Our Recommendations for Securing Optimal Incentives

Based on our experience in securing incentives in many municipalities, HVS provides the following guidance for hotel owners and operators to consider as you negotiate the occasionally complex incentive process:

Carefully identify the party to administer the incentive process. The hotel’s goal should be to put as much of the incentive as possible into the owner’s pocket in order to provide the most favorable project economics. If a third-party is going to administer the incentives, then the owner/operator should attempt to negotiate an hourly, lump sum, or contingency-based fee that is fair and reasonable based on the amount of work required to secure the incentive, as well as which party is assuming the incentive risk.

Explore options to maximize incentives. The hotel can consider bundling projects together, exploring the customized incentive track rather than the standard prescriptive track, and also asking their utility if there are any bonus incentives available (typical for end of the year, when utility incentive programs may need to offload surplus incentive funds).

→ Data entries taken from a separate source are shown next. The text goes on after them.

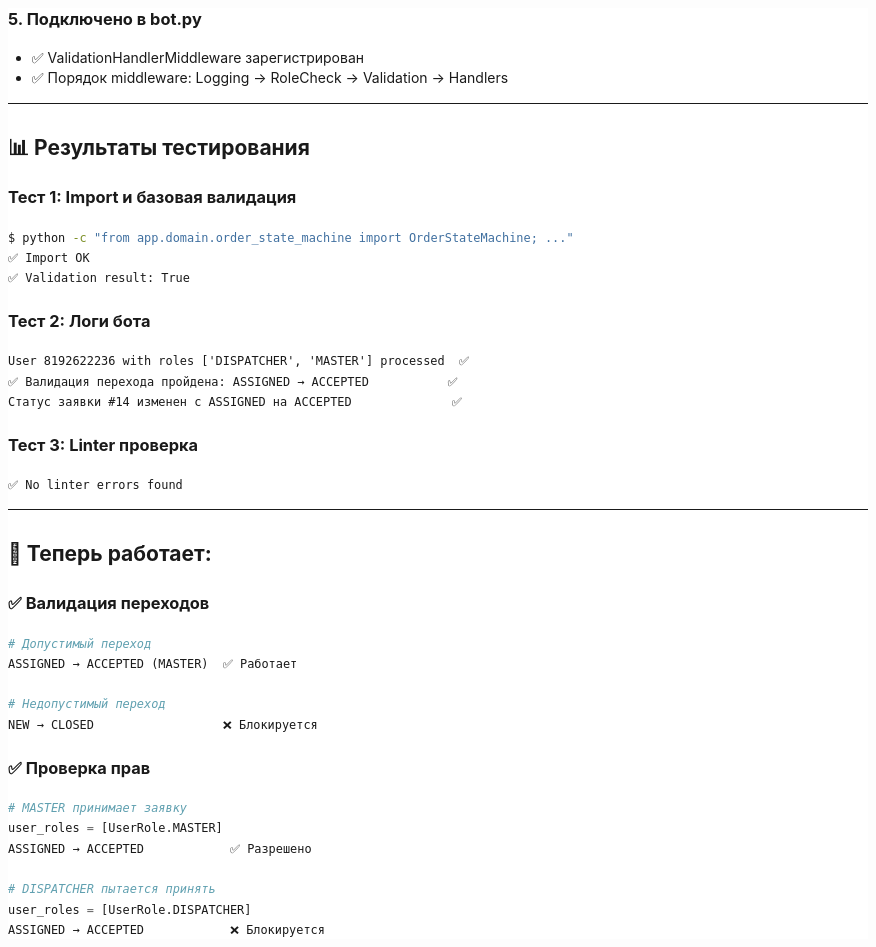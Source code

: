 ### 5. **Подключено в bot.py**
- ✅ ValidationHandlerMiddleware зарегистрирован
- ✅ Порядок middleware: Logging → RoleCheck → Validation → Handlers

---

## 📊 Результаты тестирования

### Тест 1: Import и базовая валидация
```bash
$ python -c "from app.domain.order_state_machine import OrderStateMachine; ..."
✅ Import OK
✅ Validation result: True
```

### Тест 2: Логи бота
```
User 8192622236 with roles ['DISPATCHER', 'MASTER'] processed  ✅
✅ Валидация перехода пройдена: ASSIGNED → ACCEPTED           ✅
Статус заявки #14 изменен с ASSIGNED на ACCEPTED              ✅
```

### Тест 3: Linter проверка
```bash
✅ No linter errors found
```

---

## 🎯 Теперь работает:

### ✅ Валидация переходов
```python
# Допустимый переход
ASSIGNED → ACCEPTED (MASTER)  ✅ Работает

# Недопустимый переход  
NEW → CLOSED                  ❌ Блокируется
```

### ✅ Проверка прав
```python
# MASTER принимает заявку
user_roles = [UserRole.MASTER]
ASSIGNED → ACCEPTED            ✅ Разрешено

# DISPATCHER пытается принять
user_roles = [UserRole.DISPATCHER]
ASSIGNED → ACCEPTED            ❌ Блокируется
```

Confirm administrative process in writing with the utility. Just because an incentive is published on a website does not mean that funding is actually available, or that a particular project is eligible for funding. HVS strongly recommends that hotel owners and operators should receive written confirmation of incentives ahead of green-lighting an ROI project to move forward.

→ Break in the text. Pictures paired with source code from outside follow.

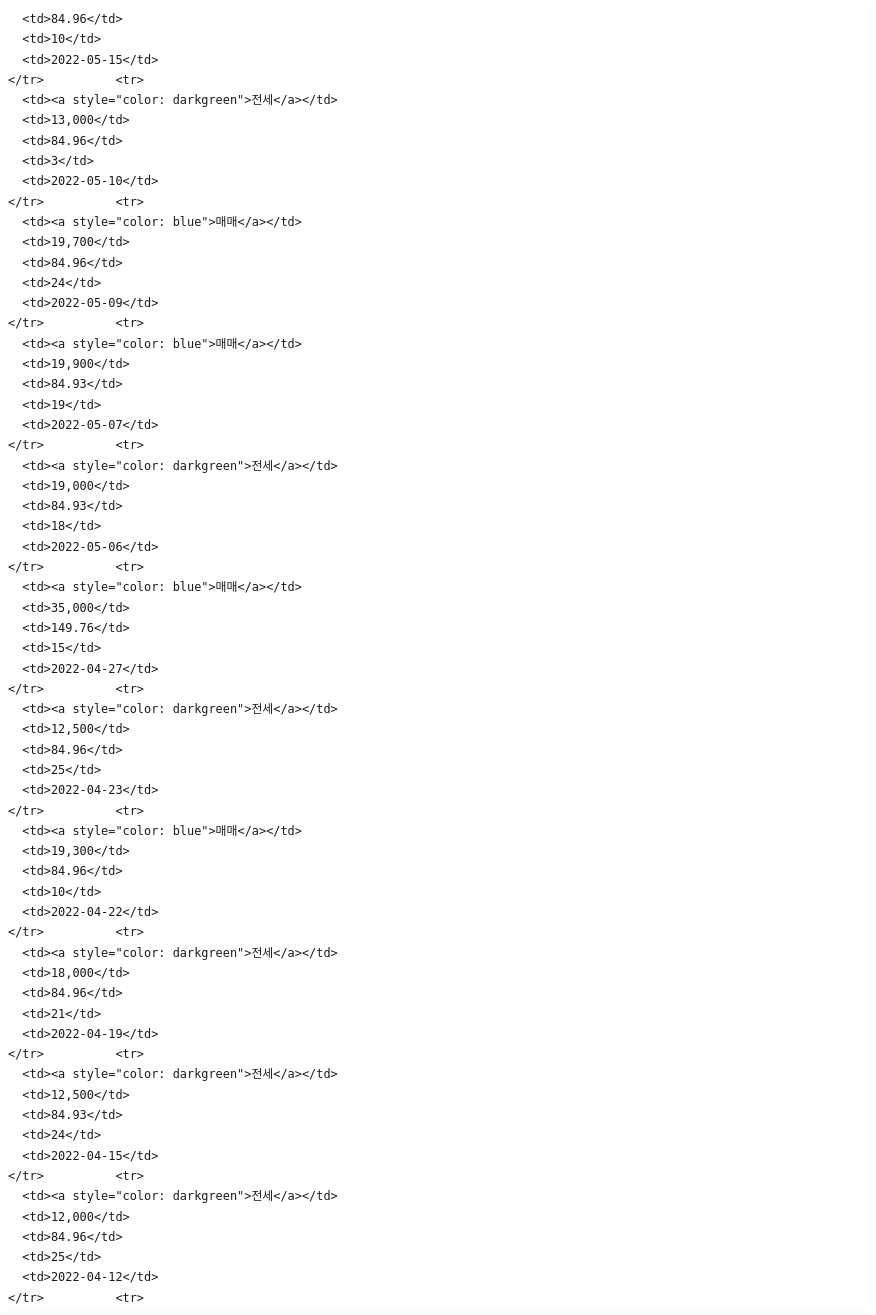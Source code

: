       <td>84.96</td>
      <td>10</td>
      <td>2022-05-15</td>
    </tr>          <tr>
      <td><a style="color: darkgreen">전세</a></td>
      <td>13,000</td>
      <td>84.96</td>
      <td>3</td>
      <td>2022-05-10</td>
    </tr>          <tr>
      <td><a style="color: blue">매매</a></td>
      <td>19,700</td>
      <td>84.96</td>
      <td>24</td>
      <td>2022-05-09</td>
    </tr>          <tr>
      <td><a style="color: blue">매매</a></td>
      <td>19,900</td>
      <td>84.93</td>
      <td>19</td>
      <td>2022-05-07</td>
    </tr>          <tr>
      <td><a style="color: darkgreen">전세</a></td>
      <td>19,000</td>
      <td>84.93</td>
      <td>18</td>
      <td>2022-05-06</td>
    </tr>          <tr>
      <td><a style="color: blue">매매</a></td>
      <td>35,000</td>
      <td>149.76</td>
      <td>15</td>
      <td>2022-04-27</td>
    </tr>          <tr>
      <td><a style="color: darkgreen">전세</a></td>
      <td>12,500</td>
      <td>84.96</td>
      <td>25</td>
      <td>2022-04-23</td>
    </tr>          <tr>
      <td><a style="color: blue">매매</a></td>
      <td>19,300</td>
      <td>84.96</td>
      <td>10</td>
      <td>2022-04-22</td>
    </tr>          <tr>
      <td><a style="color: darkgreen">전세</a></td>
      <td>18,000</td>
      <td>84.96</td>
      <td>21</td>
      <td>2022-04-19</td>
    </tr>          <tr>
      <td><a style="color: darkgreen">전세</a></td>
      <td>12,500</td>
      <td>84.93</td>
      <td>24</td>
      <td>2022-04-15</td>
    </tr>          <tr>
      <td><a style="color: darkgreen">전세</a></td>
      <td>12,000</td>
      <td>84.96</td>
      <td>25</td>
      <td>2022-04-12</td>
    </tr>          <tr>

Use normal construction bidding and contracting protocols for larger capital intensive projects. In our experience, incentives usually take a good project and make it better, but only rarely take a bad project and turn it into a good one. With this in mind, hotel owners and operators should prioritize having the right project devised by the right technical services firm and installed by the right contractor over just securing an incentive – especially when there is a large amount of capital at risk.

Closing Thoughts

The rebates and cash incentives provided by numerous utilities can enhance the economics of energy efficiency ROI projects–in some cases significantly.

Hotel owners and operators should consider the impact of incentives within their ROI project identification and underwriting process, in order to have a solid understanding of the highest and best use of capital for a particular asset.

We strongly encourage hoteliers to become familiar with local incentive programs and to execute informed relationships with your consultants and contractors in order to optimize the benefit available to you.

HVS Energy & Sustainability provides Owner’s Representation, Project Management, and Utility Benchmarking services relating to a wide range of utility efficiency projects including large-scale HVAC and MEP retrofits. In addition to successfully identifying, underwriting, and delivering numerous back of the house equipment replacements, we have secured over US $1M in utility incentives for our clients in recent years.

Although the incentive process can occasionally be complex to navigate, we believe that hotel owners and operators who fund energy efficiency projects without a dedicated focus on securing incentives are leaving cash on the table.